The lines to return run from the start of the material below through the line holding "카드 [[TG💪+ @esim1088](https://t.me/s/esim1088)]**", both included; please give them back exactly, minus the pictures.

> EXCERPTED DATA:
[Start of section]

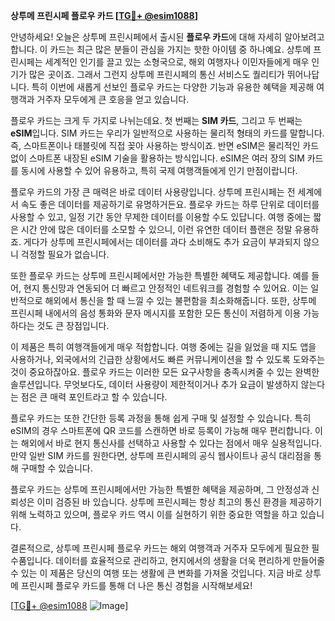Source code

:**상투메 프린시페 플로우 카드 [[TG💪+ @esim1088](https://t.me/s/esim1088)]**

안녕하세요! 오늘은 상투메 프린시페에서 출시된 **플로우 카드**에 대해 자세히 알아보려고 합니다. 이 카드는 최근 많은 분들이 관심을 가지는 핫한 아이템 중 하나예요. 상투메 프린시페는 세계적인 인기를 끌고 있는 소형국으로, 해외 여행자나 이민자들에게 매우 인기가 많은 곳이죠. 그래서 그런지 상투메 프린시페의 통신 서비스도 퀄리티가 뛰어나답니다. 특히 이번에 새롭게 선보인 플로우 카드는 다양한 기능과 유용한 혜택을 제공해 여행객과 거주자 모두에게 큰 호응을 얻고 있습니다.

플로우 카드는 크게 두 가지로 나뉘는데요. 첫 번째는 **SIM 카드**, 그리고 두 번째는 **eSIM**입니다. SIM 카드는 우리가 일반적으로 사용하는 물리적 형태의 카드를 말합니다. 즉, 스마트폰이나 태블릿에 직접 꽂아 사용하는 방식이죠. 반면 eSIM은 물리적인 카드 없이 스마트폰 내장된 eSIM 기술을 활용하는 방식입니다. eSIM은 여러 장의 SIM 카드를 동시에 사용할 수 있어 유용하고, 특히 국제 여행객들에게 인기 만점이랍니다.

플로우 카드의 가장 큰 매력은 바로 데이터 사용량입니다. 상투메 프린시페는 전 세계에서 속도 좋은 데이터를 제공하기로 유명하거든요. 플로우 카드는 하루 단위로 데이터를 사용할 수 있고, 일정 기간 동안 무제한 데이터를 이용할 수도 있답니다. 여행 중에는 짧은 시간 안에 많은 데이터를 소모할 수 있으니, 이런 유연한 데이터 플랜은 정말 유용하죠. 게다가 상투메 프린시페에서는 데이터를 과다 소비해도 추가 요금이 부과되지 않으니 걱정할 필요가 없습니다.

또한 플로우 카드는 상투메 프린시페에서만 가능한 특별한 혜택도 제공합니다. 예를 들어, 현지 통신망과 연동되어 더 빠르고 안정적인 네트워크를 경험할 수 있어요. 이는 일반적으로 해외에서 통신을 할 때 느낄 수 있는 불편함을 최소화해줍니다. 또한, 상투메 프린시페 내에서의 음성 통화와 문자 메시지를 포함한 모든 통신이 저렴하게 이용 가능하다는 것도 큰 장점입니다.

이 제품은 특히 여행객들에게 매우 적합합니다. 여행 중에는 길을 잃었을 때 지도 앱을 사용하거나, 외국에서의 긴급한 상황에서도 빠른 커뮤니케이션을 할 수 있도록 도와주는 것이 중요하잖아요. 플로우 카드는 이러한 모든 요구사항을 충족시켜줄 수 있는 완벽한 솔루션입니다. 무엇보다도, 데이터 사용량이 제한적이거나 추가 요금이 발생하지 않는다는 점은 큰 매력 포인트라고 할 수 있습니다.

플로우 카드는 또한 간단한 등록 과정을 통해 쉽게 구매 및 설정할 수 있습니다. 특히 eSIM의 경우 스마트폰에 QR 코드를 스캔하면 바로 등록이 가능해 매우 편리합니다. 이는 해외에서 바로 현지 통신사를 선택하고 사용할 수 있다는 점에서 매우 실용적입니다. 만약 일반 SIM 카드를 원한다면, 상투메 프린시페의 공식 웹사이트나 공식 대리점을 통해 구매할 수 있습니다.

플로우 카드는 상투메 프린시페에서만 가능한 특별한 혜택을 제공하며, 그 안정성과 신뢰성은 이미 검증된 바 있습니다. 상투메 프린시페는 항상 최고의 통신 환경을 제공하기 위해 노력하고 있으며, 플로우 카드 역시 이를 실현하기 위한 중요한 역할을 하고 있습니다.

결론적으로, 상투메 프린시페 플로우 카드는 해외 여행객과 거주자 모두에게 필요한 필수품입니다. 데이터를 효율적으로 관리하고, 현지에서의 생활을 더욱 편리하게 만들어줄 수 있는 이 제품은 당신의 여행 또는 생활에 큰 변화를 가져올 것입니다. 지금 바로 상투메 프린시페 플로우 카드를 통해 더 나은 통신 경험을 시작해보세요!

[[TG💪+ @esim1088](https://t.me/s/esim1088) ![Image](https://i.postimg.cc/Y0z9fWf4/image.png)]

[End of section]

> ANSWER SECTION:
Source code

:**상투메 프린시페 플로우 카드 [[TG💪+ @esim1088](https://t.me/s/esim1088)]**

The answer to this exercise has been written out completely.